● **Task instructions**
The expected result is an exact restatement of the data, free of pictures.

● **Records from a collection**
-----

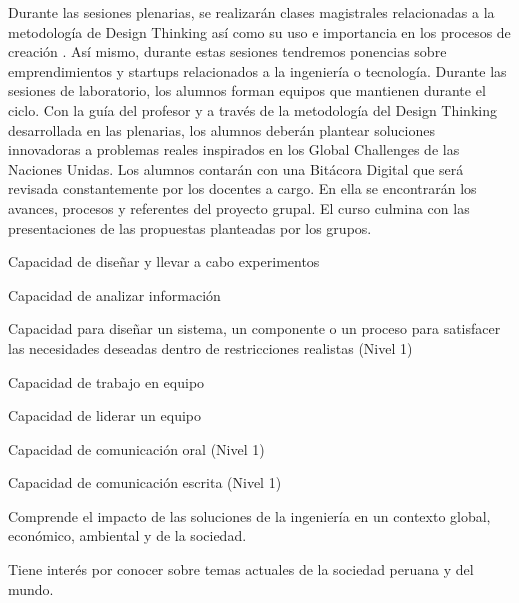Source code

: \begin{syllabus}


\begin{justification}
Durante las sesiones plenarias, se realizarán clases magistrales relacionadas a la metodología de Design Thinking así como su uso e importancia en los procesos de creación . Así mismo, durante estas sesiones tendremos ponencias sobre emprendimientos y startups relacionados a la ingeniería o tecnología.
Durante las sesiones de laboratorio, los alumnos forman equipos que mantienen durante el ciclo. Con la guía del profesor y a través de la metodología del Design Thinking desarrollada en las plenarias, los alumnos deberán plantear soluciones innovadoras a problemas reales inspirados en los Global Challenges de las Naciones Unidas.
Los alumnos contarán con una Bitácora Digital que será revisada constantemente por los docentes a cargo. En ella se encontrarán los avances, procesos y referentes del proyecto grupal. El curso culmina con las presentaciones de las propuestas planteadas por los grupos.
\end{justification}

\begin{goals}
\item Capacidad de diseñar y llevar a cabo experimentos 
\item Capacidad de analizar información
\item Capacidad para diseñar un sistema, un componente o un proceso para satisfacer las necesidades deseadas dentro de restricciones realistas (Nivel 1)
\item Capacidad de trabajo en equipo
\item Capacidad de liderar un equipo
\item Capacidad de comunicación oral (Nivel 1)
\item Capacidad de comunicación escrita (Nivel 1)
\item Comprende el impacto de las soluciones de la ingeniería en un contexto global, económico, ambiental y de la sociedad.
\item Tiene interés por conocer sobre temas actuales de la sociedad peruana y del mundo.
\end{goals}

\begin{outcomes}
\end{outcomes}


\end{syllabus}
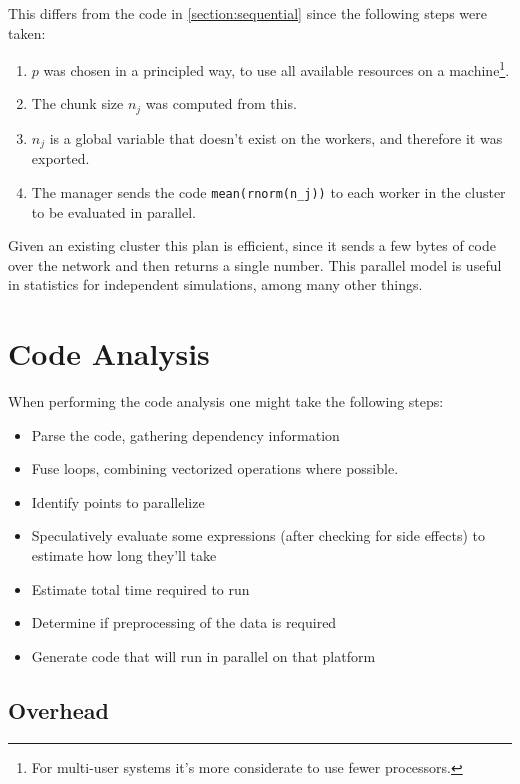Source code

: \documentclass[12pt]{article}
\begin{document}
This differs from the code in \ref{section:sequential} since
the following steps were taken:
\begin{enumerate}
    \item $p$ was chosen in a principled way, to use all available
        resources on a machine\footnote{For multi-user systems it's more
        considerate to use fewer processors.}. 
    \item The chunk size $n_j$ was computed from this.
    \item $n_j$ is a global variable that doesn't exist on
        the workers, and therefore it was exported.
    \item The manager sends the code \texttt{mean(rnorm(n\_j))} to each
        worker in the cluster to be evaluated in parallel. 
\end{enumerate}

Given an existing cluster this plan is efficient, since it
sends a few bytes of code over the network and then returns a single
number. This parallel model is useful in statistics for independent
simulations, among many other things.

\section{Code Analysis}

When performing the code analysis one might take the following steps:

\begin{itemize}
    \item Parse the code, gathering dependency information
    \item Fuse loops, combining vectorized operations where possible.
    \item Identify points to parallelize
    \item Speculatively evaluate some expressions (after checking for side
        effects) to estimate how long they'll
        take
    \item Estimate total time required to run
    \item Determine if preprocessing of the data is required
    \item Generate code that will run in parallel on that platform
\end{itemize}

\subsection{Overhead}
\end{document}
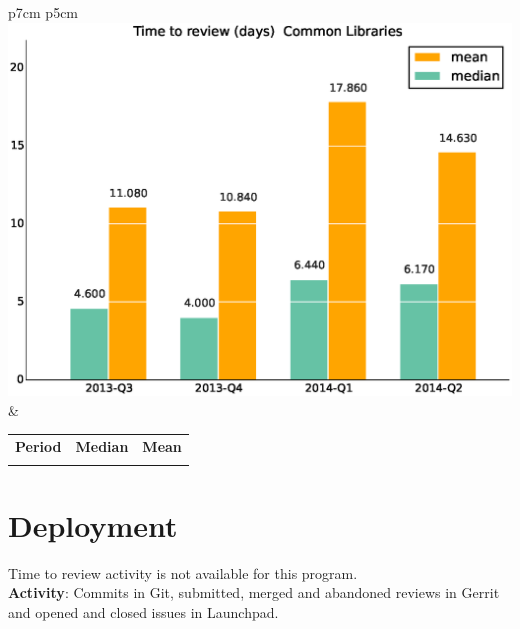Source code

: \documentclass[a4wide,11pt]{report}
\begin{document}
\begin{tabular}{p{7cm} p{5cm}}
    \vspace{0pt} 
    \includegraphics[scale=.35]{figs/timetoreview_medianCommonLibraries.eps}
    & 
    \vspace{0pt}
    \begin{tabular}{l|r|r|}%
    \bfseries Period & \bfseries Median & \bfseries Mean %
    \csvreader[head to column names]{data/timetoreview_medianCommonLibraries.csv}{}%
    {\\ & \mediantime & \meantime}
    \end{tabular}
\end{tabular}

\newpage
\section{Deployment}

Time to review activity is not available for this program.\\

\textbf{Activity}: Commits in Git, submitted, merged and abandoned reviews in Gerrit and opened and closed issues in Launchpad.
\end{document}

-----

● **Exercise output**
Source code

: \begin{syllabus}


\begin{justification}
Durante las sesiones plenarias, se realizarán clases magistrales relacionadas a la metodología de Design Thinking así como su uso e importancia en los procesos de creación . Así mismo, durante estas sesiones tendremos ponencias sobre emprendimientos y startups relacionados a la ingeniería o tecnología.
Durante las sesiones de laboratorio, los alumnos forman equipos que mantienen durante el ciclo. Con la guía del profesor y a través de la metodología del Design Thinking desarrollada en las plenarias, los alumnos deberán plantear soluciones innovadoras a problemas reales inspirados en los Global Challenges de las Naciones Unidas.
Los alumnos contarán con una Bitácora Digital que será revisada constantemente por los docentes a cargo. En ella se encontrarán los avances, procesos y referentes del proyecto grupal. El curso culmina con las presentaciones de las propuestas planteadas por los grupos.
\end{justification}

\begin{goals}
\item Capacidad de diseñar y llevar a cabo experimentos 
\item Capacidad de analizar información
\item Capacidad para diseñar un sistema, un componente o un proceso para satisfacer las necesidades deseadas dentro de restricciones realistas (Nivel 1)
\item Capacidad de trabajo en equipo
\item Capacidad de liderar un equipo
\item Capacidad de comunicación oral (Nivel 1)
\item Capacidad de comunicación escrita (Nivel 1)
\item Comprende el impacto de las soluciones de la ingeniería en un contexto global, económico, ambiental y de la sociedad.
\item Tiene interés por conocer sobre temas actuales de la sociedad peruana y del mundo.
\end{goals}

\begin{outcomes}
\end{outcomes}


\end{syllabus}
Source code

: \documentclass[12pt]{article}
\begin{document}
This differs from the code in \ref{section:sequential} since
the following steps were taken:
\begin{enumerate}
    \item $p$ was chosen in a principled way, to use all available
        resources on a machine\footnote{For multi-user systems it's more
        considerate to use fewer processors.}. 
    \item The chunk size $n_j$ was computed from this.
    \item $n_j$ is a global variable that doesn't exist on
        the workers, and therefore it was exported.
    \item The manager sends the code \texttt{mean(rnorm(n\_j))} to each
        worker in the cluster to be evaluated in parallel. 
\end{enumerate}

Given an existing cluster this plan is efficient, since it
sends a few bytes of code over the network and then returns a single
number. This parallel model is useful in statistics for independent
simulations, among many other things.

\section{Code Analysis}

When performing the code analysis one might take the following steps:

\begin{itemize}
    \item Parse the code, gathering dependency information
    \item Fuse loops, combining vectorized operations where possible.
    \item Identify points to parallelize
    \item Speculatively evaluate some expressions (after checking for side
        effects) to estimate how long they'll
        take
    \item Estimate total time required to run
    \item Determine if preprocessing of the data is required
    \item Generate code that will run in parallel on that platform
\end{itemize}

\subsection{Overhead}
\end{document}
Source code

: \documentclass[a4wide,11pt]{report}
\begin{document}
\begin{tabular}{p{7cm} p{5cm}}
    \vspace{0pt} 
    \includegraphics[scale=.35]{figs/timetoreview_medianCommonLibraries.eps}
    & 
    \vspace{0pt}
    \begin{tabular}{l|r|r|}%
    \bfseries Period & \bfseries Median & \bfseries Mean %
    \csvreader[head to column names]{data/timetoreview_medianCommonLibraries.csv}{}%
    {\\ & \mediantime & \meantime}
    \end{tabular}
\end{tabular}

\newpage
\section{Deployment}

Time to review activity is not available for this program.\\

\textbf{Activity}: Commits in Git, submitted, merged and abandoned reviews in Gerrit and opened and closed issues in Launchpad.
\end{document}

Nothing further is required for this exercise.